Your 5 Jokes for May 01, 2012: Store Jokes

Bad Luck

A man who owned a local grocery store was out delivering orders in his station wagon when he hit and injured a little, old lady. The lady sued and was awarded an amount large enough to drive the man out of business.

After difficult times he managed to accumulate enough to try again. But a few months after
opening his doors he struck an old gentleman with his delivery truck. The gentleman sued and collected big damages, enough to ruin the merchant yet again.

On a peaceful Sunday, the grocer was sitting in his living room when his little boy entered and called out, “Father, Father, Mother’s been run over by a great big bus."

The grocer’s eyes filled with tears, and in a voice trembling with emotion he cried, “Thank the Lord, my luck’s changed at last."

The Annoying Customer

In a department store, a difficult customer and a very patient clerk were having a hard time getting together. Nothing the clerk provided was suitable.

Finally, the finicky shopper said in annoyance, "Can't you find a smarter clerk to serve me?"

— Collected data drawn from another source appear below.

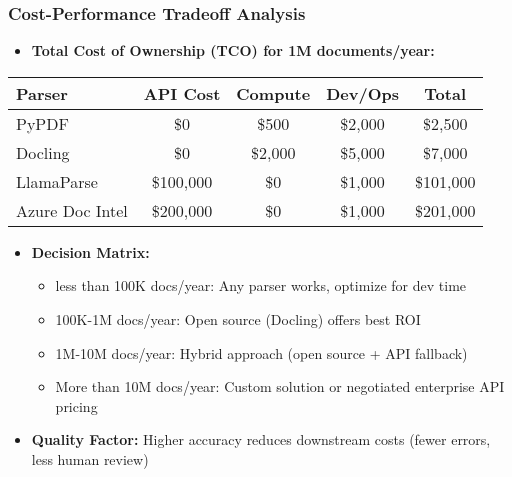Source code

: \begin{frame}[fragile]\frametitle{Cost-Performance Tradeoff Analysis}
      \begin{itemize}
        \item \textbf{Total Cost of Ownership (TCO) for 1M documents/year:}
      \end{itemize}

\begin{table}[h]
\centering
\small
\begin{tabular}{|l|c|c|c|c|}
\hline
\textbf{Parser} & \textbf{API Cost} & \textbf{Compute} & \textbf{Dev/Ops} & \textbf{Total} \\
\hline
PyPDF & \$0 & \$500 & \$2,000 & \$2,500 \\
\hline
Docling & \$0 & \$2,000 & \$5,000 & \$7,000 \\
\hline
LlamaParse & \$100,000 & \$0 & \$1,000 & \$101,000 \\
\hline
Azure Doc Intel & \$200,000 & \$0 & \$1,000 & \$201,000 \\
\hline
\end{tabular}
\end{table}

      \begin{itemize}
        \item \textbf{Decision Matrix:}
        \begin{itemize}
            \item less than 100K docs/year: Any parser works, optimize for dev time
            \item 100K-1M docs/year: Open source (Docling) offers best ROI
            \item 1M-10M docs/year: Hybrid approach (open source + API fallback)
            \item More than 10M docs/year: Custom solution or negotiated enterprise API pricing
        \end{itemize}
        \item \textbf{Quality Factor:} Higher accuracy reduces downstream costs (fewer errors, less human review)
      \end{itemize}
\end{frame}

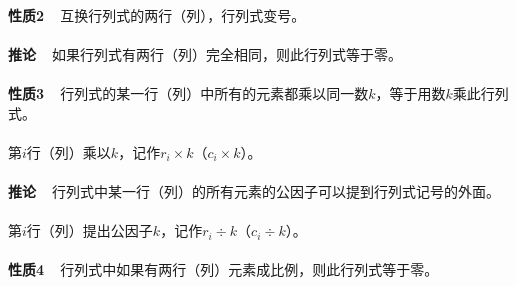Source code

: \paragraph{}
\textbf{性质2~~}互换行列式的两行（列），行列式变号。

\paragraph{}
\textbf{推论~~}如果行列式有两行（列）完全相同，则此行列式等于零。

\paragraph{}
\textbf{性质3~~}行列式的某一行（列）中所有的元素都乘以同一数$k$，等于用数$k$乘此行列式。

\paragraph{}
第$i$行（列）乘以$k$，记作$r_i \times k$（$c_i \times k$）。

\paragraph{}
\textbf{推论~~}行列式中某一行（列）的所有元素的公因子可以提到行列式记号的外面。

\paragraph{}
第$i$行（列）提出公因子$k$，记作$r_i \div k$（$c_i \div k$）。

\paragraph{}
\textbf{性质4~~}行列式中如果有两行（列）元素成比例，则此行列式等于零。

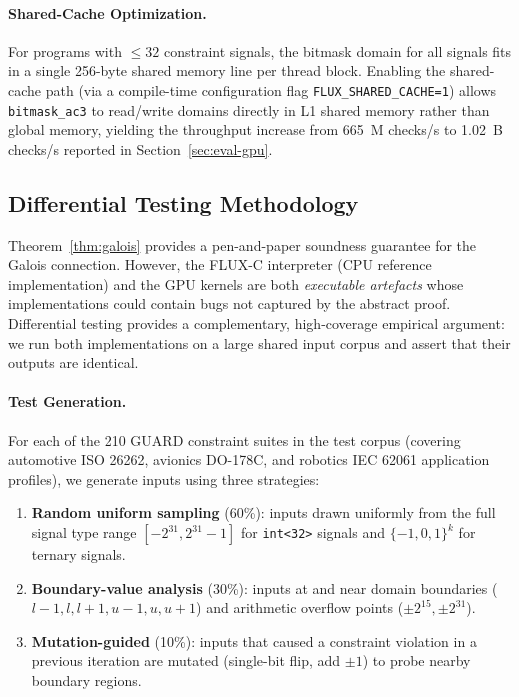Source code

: \documentclass[conference]{IEEEtran}
\begin{document}
\paragraph{Shared-Cache Optimization.}
For programs with $\le 32$ constraint signals, the bitmask domain for all
signals fits in a single 256-byte shared memory line per thread block.
Enabling the shared-cache path (via a compile-time configuration flag
\texttt{FLUX\_SHARED\_CACHE=1}) allows \texttt{bitmask\_ac3} to read/write
domains directly in L1 shared memory rather than global memory, yielding
the throughput increase from 665~M checks/s to 1.02~B checks/s reported
in Section~\ref{sec:eval-gpu}.

\subsection{Differential Testing Methodology}
\label{sec:difftest}

Theorem~\ref{thm:galois} provides a pen-and-paper soundness guarantee for
the Galois connection. However, the FLUX-C interpreter (CPU reference
implementation) and the GPU kernels are both \emph{executable artefacts}
whose implementations could contain bugs not captured by the abstract proof.
Differential testing provides a complementary, high-coverage empirical
argument: we run both implementations on a large shared input corpus and
assert that their outputs are identical.

\paragraph{Test Generation.}
For each of the 210 GUARD constraint suites in the test corpus
(covering automotive ISO 26262, avionics DO-178C, and robotics IEC 62061
application profiles), we generate inputs using three strategies:
\begin{enumerate}
  \item \textbf{Random uniform sampling} (60\%): inputs drawn uniformly
        from the full signal type range $[-2^{31}, 2^{31}-1]$ for
        \texttt{int<32>} signals and $\{-1, 0, 1\}^k$ for ternary signals.
  \item \textbf{Boundary-value analysis} (30\%): inputs at and near domain
        boundaries ($l-1, l, l+1, u-1, u, u+1$) and arithmetic overflow
        points ($\pm 2^{15}, \pm 2^{31}$).
  \item \textbf{Mutation-guided} (10\%): inputs that caused a constraint
        violation in a previous iteration are mutated (single-bit flip, add
        $\pm 1$) to probe nearby boundary regions.
\end{enumerate}
\end{document}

"No," said the saleswoman. "The smarter clerk saw you coming and disappeared."

The Good Old Days

Grandpa was always going on about the good old days, and the lower cost of living, in particular. "When I was a kid, my mom could send me to the store, and I'd get a salami, two pints of milk, 6 oranges, 2 loaves o' bread, a magazine, and some new blue jeans... all for a dollar!!" Then Grandpa said sadly, "You can't DO that anymore..... they got those darn video cameras everywhere you look."


A lady was picking through the frozen turkeys at the grocery store, but couldn't find one big enough for her family. She asked a stock boy, "Do these turkeys get any bigger?"

The stock boy replied, "No ma'am, they're dead."

What’s The Size?

While I was working in the men’s section of a department store, a woman asked me to help her choose a white dress shirt for her husband.

When I asked about his size, the woman looked stumped at first, then her face brightened. She held up her hands, forming a circle with her forefingers and thumbs.

“I don’t know his size," she said, “but my hands fit perfectly around his neck."